_WHAT YOU WILL DO:_ Count every line of the material that holds the string "systems". Respond with the total only.

_DATA PROVIDED:_
:::

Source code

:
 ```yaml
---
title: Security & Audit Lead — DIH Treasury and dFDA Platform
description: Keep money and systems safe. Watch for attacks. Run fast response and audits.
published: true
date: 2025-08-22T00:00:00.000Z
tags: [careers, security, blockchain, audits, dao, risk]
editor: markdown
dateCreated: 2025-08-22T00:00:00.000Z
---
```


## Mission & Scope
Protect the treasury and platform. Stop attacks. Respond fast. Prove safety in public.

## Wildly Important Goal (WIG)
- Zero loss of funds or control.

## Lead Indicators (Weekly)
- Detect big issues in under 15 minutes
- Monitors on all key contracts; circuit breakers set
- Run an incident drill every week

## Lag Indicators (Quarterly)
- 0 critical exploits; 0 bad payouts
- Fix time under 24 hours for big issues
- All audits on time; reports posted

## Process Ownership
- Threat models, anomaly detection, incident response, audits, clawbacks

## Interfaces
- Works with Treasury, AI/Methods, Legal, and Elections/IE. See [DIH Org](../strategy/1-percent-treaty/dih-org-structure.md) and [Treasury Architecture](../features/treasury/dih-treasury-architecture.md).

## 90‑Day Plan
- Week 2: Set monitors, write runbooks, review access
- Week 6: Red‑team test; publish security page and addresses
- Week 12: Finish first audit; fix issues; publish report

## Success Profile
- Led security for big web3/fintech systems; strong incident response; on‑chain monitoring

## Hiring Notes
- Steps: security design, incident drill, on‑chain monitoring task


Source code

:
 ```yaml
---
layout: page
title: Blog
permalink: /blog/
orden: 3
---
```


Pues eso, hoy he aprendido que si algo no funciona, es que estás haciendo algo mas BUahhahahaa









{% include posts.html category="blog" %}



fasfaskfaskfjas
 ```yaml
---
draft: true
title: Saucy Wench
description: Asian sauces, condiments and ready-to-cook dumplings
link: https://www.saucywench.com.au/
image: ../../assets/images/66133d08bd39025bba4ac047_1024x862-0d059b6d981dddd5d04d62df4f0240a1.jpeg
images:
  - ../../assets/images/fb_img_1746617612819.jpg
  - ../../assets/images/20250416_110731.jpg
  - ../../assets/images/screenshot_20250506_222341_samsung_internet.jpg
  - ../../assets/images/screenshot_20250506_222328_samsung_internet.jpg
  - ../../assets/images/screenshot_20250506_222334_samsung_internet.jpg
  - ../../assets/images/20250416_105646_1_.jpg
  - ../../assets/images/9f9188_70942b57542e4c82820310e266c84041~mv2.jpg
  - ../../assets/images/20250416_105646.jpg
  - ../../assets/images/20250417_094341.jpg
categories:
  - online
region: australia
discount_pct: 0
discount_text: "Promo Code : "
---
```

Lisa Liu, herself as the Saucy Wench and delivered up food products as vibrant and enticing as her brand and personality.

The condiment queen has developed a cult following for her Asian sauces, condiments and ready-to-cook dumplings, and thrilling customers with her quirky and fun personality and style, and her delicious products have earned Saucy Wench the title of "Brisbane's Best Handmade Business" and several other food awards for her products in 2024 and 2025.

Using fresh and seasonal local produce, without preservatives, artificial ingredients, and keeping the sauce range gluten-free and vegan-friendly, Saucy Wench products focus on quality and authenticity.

:::

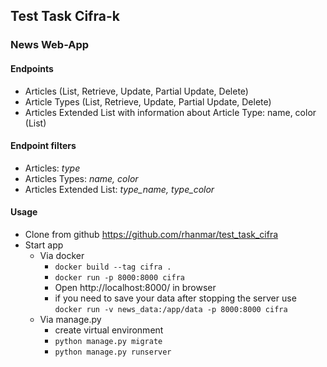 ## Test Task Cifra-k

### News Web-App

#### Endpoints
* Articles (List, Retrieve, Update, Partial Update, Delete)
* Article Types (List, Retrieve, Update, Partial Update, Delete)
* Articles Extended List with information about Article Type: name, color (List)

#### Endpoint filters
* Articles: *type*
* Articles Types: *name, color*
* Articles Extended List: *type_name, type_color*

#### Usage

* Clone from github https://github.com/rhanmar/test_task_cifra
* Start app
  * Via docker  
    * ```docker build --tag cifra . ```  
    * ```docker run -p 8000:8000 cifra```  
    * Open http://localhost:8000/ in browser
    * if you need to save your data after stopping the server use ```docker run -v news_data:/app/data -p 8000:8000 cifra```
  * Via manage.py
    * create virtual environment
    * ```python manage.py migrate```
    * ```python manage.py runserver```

:::

_EXPECTED ANSWER:_ 2